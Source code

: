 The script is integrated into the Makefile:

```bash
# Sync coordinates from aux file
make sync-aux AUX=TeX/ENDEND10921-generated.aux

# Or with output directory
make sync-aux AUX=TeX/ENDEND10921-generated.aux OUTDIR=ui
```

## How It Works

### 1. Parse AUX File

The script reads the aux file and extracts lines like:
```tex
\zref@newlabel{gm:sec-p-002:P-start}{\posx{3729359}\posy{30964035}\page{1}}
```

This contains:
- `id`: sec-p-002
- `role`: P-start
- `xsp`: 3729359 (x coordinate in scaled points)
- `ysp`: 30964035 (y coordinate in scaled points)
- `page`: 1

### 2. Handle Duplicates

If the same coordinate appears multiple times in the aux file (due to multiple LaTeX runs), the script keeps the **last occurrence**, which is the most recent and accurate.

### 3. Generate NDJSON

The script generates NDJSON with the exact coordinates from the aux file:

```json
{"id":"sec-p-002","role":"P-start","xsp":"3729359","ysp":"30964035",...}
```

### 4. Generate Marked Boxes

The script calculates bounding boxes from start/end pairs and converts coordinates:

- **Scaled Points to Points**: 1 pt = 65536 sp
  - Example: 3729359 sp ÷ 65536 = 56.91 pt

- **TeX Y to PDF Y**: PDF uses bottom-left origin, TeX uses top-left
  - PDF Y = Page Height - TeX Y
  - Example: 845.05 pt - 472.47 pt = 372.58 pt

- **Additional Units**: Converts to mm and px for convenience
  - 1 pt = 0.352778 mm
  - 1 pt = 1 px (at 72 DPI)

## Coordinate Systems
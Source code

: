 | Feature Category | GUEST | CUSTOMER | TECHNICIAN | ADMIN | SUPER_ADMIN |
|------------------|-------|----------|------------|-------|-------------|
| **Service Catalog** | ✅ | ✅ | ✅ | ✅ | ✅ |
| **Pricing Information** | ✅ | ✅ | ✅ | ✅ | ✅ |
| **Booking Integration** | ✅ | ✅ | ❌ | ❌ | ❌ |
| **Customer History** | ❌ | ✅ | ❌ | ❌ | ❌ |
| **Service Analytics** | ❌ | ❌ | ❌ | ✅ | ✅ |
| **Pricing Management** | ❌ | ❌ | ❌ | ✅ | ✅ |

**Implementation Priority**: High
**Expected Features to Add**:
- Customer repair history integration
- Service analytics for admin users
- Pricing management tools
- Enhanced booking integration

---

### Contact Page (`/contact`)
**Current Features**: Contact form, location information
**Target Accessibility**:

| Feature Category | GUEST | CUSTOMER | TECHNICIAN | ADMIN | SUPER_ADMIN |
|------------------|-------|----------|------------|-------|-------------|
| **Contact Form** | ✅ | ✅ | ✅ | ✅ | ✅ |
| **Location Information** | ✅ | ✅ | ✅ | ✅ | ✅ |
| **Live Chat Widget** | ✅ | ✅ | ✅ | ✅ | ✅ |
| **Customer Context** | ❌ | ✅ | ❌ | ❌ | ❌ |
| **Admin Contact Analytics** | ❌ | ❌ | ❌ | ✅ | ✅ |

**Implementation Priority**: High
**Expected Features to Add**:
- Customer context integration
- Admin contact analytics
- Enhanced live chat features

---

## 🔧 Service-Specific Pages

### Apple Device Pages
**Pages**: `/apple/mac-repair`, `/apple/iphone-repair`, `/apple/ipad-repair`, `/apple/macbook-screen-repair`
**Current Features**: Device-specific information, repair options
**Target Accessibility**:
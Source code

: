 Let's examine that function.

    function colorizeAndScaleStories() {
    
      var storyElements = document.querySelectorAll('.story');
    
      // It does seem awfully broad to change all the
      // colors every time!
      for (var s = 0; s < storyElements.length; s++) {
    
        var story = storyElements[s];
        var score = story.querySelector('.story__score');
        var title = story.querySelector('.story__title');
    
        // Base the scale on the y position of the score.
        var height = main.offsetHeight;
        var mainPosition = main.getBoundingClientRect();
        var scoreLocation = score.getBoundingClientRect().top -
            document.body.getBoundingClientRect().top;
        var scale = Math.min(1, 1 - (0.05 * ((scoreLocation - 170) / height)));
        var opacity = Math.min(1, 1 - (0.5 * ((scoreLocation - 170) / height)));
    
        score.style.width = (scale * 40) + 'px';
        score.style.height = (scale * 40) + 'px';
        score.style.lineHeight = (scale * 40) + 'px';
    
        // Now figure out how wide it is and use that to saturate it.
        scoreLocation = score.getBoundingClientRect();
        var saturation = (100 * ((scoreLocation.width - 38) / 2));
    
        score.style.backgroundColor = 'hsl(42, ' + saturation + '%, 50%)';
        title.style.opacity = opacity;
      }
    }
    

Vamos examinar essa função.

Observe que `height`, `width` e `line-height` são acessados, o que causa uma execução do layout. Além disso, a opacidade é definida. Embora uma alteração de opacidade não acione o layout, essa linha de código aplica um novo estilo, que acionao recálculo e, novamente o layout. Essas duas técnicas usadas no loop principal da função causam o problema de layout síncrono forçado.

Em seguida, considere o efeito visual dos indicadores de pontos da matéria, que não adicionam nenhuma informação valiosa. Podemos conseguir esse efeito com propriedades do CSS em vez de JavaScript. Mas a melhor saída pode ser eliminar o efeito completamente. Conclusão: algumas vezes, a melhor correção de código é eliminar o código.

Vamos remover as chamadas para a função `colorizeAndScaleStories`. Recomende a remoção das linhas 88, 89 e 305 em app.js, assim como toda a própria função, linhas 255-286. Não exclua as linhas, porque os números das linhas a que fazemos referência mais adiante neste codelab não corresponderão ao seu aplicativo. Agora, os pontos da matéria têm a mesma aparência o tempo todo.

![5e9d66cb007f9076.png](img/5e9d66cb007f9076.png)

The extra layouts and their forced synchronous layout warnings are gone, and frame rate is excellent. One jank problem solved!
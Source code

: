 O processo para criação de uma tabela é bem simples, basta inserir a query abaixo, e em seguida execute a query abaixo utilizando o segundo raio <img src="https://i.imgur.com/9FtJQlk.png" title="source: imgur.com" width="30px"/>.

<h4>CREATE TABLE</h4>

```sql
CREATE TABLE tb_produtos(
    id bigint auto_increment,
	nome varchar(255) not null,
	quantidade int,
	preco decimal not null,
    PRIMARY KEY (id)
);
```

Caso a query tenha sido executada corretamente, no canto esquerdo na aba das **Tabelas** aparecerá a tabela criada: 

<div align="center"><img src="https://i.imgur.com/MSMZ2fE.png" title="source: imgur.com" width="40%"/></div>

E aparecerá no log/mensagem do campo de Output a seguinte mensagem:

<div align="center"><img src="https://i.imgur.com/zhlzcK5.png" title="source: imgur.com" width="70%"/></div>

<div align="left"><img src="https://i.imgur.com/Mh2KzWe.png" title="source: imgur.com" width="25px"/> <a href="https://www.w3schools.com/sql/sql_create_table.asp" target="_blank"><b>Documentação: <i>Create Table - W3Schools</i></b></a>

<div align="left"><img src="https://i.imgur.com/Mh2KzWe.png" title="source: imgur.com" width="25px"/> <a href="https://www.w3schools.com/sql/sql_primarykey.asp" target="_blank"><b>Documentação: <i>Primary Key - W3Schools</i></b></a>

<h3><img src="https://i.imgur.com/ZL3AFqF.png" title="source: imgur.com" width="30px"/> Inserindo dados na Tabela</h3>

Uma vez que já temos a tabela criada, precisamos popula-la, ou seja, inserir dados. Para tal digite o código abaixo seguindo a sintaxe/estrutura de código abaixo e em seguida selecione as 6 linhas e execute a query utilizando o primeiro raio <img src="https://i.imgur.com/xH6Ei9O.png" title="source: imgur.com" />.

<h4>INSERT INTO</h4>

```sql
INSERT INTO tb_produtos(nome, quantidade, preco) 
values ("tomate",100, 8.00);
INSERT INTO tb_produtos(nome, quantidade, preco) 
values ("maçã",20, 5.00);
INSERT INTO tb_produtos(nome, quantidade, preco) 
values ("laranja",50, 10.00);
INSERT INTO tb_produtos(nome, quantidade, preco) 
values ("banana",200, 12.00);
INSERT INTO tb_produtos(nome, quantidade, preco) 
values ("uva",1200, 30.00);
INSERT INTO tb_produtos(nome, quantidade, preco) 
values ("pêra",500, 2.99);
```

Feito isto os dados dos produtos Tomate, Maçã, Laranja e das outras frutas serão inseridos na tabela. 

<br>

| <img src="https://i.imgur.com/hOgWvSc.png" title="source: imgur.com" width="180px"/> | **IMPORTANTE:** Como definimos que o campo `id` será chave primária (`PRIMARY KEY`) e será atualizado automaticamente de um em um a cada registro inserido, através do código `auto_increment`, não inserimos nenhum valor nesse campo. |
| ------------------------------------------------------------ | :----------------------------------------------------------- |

## Brief
A verbatim transcription is needed of the lines above, starting at the line with "var scoreLocation = score.getBoundingClientRect().top" and ending at the line with "score.style.lineHeight = (scale", both included, and of nothing else.

## Answer below
        var scoreLocation = score.getBoundingClientRect().top -
            document.body.getBoundingClientRect().top;
        var scale = Math.min(1, 1 - (0.05 * ((scoreLocation - 170) / height)));
        var opacity = Math.min(1, 1 - (0.5 * ((scoreLocation - 170) / height)));
    
        score.style.width = (scale * 40) + 'px';
        score.style.height = (scale * 40) + 'px';
        score.style.lineHeight = (scale * 40) + 'px';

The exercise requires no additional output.